*** EXTRACTED DATA Section Begins ***
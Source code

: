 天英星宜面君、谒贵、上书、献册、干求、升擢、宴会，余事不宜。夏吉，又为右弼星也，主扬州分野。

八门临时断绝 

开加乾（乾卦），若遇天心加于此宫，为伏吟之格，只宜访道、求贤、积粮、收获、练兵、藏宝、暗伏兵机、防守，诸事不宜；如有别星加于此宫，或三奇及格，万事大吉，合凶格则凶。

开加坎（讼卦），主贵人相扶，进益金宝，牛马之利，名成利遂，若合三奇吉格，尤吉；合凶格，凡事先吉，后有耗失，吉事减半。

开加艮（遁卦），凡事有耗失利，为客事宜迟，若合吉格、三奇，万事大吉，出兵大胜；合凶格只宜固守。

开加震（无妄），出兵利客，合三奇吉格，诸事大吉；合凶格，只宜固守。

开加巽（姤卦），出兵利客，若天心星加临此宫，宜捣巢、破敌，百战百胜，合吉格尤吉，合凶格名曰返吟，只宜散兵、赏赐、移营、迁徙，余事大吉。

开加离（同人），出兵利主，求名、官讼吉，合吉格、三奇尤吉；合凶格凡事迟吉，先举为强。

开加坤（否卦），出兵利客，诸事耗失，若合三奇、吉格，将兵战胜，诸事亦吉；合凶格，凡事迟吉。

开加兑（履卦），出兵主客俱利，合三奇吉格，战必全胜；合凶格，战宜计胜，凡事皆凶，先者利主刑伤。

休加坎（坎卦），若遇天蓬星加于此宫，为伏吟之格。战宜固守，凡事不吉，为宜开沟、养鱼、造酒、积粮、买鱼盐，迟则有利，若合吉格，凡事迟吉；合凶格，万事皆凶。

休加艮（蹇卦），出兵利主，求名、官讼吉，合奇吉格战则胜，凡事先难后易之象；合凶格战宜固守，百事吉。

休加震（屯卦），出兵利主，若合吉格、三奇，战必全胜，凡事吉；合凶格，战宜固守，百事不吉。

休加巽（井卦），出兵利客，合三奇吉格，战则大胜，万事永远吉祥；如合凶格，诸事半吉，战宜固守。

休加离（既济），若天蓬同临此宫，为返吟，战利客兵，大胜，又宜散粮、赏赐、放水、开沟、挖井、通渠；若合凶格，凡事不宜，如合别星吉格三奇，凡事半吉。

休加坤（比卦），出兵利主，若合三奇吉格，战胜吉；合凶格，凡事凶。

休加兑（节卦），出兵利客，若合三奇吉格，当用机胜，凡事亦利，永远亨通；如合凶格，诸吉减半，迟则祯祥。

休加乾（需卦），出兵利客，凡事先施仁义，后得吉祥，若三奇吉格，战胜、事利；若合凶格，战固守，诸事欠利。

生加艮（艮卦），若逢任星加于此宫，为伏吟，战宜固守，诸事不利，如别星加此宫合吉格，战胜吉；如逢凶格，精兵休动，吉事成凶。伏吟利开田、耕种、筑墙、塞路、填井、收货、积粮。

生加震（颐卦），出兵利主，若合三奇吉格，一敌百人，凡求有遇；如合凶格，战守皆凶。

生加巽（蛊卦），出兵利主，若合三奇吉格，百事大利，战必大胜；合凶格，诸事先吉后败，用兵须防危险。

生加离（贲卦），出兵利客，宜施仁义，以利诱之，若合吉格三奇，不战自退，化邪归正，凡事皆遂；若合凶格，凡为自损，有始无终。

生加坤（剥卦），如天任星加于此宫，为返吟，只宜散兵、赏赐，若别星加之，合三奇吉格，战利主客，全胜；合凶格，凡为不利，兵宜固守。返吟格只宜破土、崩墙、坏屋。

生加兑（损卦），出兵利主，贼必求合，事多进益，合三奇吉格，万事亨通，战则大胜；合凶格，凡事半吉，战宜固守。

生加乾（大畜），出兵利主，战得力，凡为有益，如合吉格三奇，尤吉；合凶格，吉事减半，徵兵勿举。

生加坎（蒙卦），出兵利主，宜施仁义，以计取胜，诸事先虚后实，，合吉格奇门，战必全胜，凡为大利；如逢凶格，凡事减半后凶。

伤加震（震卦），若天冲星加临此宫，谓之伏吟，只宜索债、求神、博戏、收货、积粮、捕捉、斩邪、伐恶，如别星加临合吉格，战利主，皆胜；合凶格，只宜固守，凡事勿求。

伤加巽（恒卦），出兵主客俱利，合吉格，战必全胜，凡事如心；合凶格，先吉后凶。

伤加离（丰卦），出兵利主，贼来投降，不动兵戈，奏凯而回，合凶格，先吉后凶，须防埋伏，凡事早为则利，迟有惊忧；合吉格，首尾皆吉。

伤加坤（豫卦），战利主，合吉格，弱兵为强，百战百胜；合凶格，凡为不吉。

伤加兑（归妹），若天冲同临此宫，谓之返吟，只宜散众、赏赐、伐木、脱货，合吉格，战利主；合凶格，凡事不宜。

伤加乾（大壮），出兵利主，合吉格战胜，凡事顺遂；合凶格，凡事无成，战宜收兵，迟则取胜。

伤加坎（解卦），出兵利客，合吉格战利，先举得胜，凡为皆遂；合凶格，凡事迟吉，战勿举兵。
*** EXTRACTED DATA Section Ends ***
WORK TASK: What is the number of lines in the data that contain "吉事减半"? Write that number and nothing else.

EXPECTED ANSWER: 2